↓↓↓

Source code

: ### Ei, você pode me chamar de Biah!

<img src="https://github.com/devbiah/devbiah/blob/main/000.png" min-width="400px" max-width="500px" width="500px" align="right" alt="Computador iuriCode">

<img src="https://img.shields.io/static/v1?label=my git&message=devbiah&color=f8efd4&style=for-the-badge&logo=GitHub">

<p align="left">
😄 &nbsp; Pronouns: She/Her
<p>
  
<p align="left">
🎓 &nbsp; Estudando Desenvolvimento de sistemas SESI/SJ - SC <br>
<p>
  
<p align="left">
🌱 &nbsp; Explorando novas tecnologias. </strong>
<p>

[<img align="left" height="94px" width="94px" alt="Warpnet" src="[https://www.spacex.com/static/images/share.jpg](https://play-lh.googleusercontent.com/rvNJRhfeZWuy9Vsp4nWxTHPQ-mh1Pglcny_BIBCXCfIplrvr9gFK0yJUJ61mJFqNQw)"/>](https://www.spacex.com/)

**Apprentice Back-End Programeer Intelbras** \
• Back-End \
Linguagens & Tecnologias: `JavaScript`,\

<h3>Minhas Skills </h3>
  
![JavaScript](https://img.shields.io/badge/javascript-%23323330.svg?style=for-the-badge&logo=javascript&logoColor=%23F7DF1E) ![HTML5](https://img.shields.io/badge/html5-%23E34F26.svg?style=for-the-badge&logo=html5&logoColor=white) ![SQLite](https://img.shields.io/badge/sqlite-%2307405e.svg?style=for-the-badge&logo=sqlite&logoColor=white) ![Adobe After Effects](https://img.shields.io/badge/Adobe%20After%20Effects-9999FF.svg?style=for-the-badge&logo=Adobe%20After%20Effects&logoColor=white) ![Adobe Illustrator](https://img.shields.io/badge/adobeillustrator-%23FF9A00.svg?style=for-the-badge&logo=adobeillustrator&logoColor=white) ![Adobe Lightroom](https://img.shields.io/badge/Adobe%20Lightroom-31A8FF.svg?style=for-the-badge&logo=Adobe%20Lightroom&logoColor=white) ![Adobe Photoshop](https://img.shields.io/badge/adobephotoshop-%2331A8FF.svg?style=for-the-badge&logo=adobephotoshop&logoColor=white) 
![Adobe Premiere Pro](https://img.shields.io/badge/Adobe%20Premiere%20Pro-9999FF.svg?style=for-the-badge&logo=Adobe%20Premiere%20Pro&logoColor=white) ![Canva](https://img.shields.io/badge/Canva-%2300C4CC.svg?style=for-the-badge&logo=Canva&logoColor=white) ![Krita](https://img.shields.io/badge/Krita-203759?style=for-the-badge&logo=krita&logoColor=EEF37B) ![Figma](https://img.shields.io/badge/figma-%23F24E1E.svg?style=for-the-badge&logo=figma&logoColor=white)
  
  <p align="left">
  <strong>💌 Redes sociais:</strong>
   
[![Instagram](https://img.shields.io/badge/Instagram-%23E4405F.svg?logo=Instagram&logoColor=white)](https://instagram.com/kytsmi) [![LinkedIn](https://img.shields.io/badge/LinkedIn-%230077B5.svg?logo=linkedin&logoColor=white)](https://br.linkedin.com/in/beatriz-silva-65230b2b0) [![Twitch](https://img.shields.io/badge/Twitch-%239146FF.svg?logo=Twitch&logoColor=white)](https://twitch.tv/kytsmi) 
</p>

↑↑↑
↓↓↓

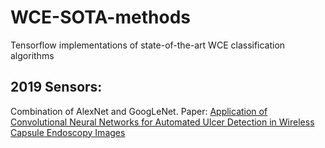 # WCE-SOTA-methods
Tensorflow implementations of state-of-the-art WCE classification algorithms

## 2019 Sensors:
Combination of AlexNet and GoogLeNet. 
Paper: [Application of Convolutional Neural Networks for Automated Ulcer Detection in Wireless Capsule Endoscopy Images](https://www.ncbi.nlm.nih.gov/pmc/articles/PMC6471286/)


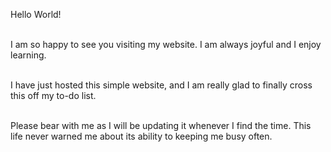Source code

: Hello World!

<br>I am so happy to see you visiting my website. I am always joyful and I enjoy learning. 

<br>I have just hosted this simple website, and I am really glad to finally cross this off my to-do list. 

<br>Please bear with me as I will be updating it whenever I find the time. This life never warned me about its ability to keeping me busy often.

↑↑↑
↓↓↓

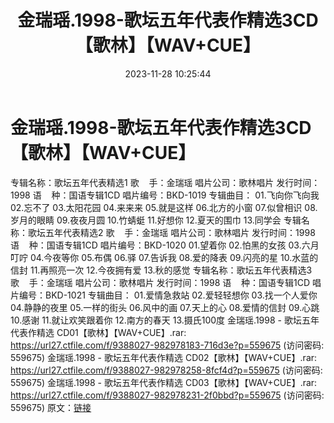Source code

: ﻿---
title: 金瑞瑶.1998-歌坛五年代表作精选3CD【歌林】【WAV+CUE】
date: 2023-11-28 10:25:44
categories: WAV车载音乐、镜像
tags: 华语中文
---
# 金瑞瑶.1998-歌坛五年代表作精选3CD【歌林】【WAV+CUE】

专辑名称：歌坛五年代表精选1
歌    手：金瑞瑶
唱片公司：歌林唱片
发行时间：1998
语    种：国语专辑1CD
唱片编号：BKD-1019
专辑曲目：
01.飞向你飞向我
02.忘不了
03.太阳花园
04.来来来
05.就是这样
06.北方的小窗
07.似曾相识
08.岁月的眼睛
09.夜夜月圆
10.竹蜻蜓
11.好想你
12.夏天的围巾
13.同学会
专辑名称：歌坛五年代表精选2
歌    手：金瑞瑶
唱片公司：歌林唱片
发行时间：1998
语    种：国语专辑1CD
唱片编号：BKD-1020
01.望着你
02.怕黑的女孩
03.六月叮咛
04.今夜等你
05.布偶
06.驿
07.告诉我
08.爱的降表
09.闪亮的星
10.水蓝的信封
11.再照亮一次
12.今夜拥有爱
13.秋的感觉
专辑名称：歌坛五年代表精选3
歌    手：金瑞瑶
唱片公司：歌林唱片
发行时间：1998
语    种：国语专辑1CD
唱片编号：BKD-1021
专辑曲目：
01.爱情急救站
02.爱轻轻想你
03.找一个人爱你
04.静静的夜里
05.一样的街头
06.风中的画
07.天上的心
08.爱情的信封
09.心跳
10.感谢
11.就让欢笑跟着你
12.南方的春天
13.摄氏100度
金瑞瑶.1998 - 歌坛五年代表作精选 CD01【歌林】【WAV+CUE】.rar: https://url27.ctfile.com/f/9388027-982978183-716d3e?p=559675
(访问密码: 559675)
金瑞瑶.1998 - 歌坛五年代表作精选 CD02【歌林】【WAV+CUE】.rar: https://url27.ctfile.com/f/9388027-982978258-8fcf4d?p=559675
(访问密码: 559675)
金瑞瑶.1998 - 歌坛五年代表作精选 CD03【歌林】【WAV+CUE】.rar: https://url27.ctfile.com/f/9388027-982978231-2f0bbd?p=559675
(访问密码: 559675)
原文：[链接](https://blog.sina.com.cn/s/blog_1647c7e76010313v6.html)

↑↑↑

Among the lines above, the one with "# WCE-SOTA-methods" opens the part to repeat and the one with "<br>I have just" closes it; repeat only that part exactly, with no pictures.

 # WCE-SOTA-methods
Tensorflow implementations of state-of-the-art WCE classification algorithms

## 2019 Sensors:
Combination of AlexNet and GoogLeNet. 
Paper: [Application of Convolutional Neural Networks for Automated Ulcer Detection in Wireless Capsule Endoscopy Images](https://www.ncbi.nlm.nih.gov/pmc/articles/PMC6471286/)


Source code

: Hello World!

<br>I am so happy to see you visiting my website. I am always joyful and I enjoy learning. 

<br>I have just hosted this simple website, and I am really glad to finally cross this off my to-do list. 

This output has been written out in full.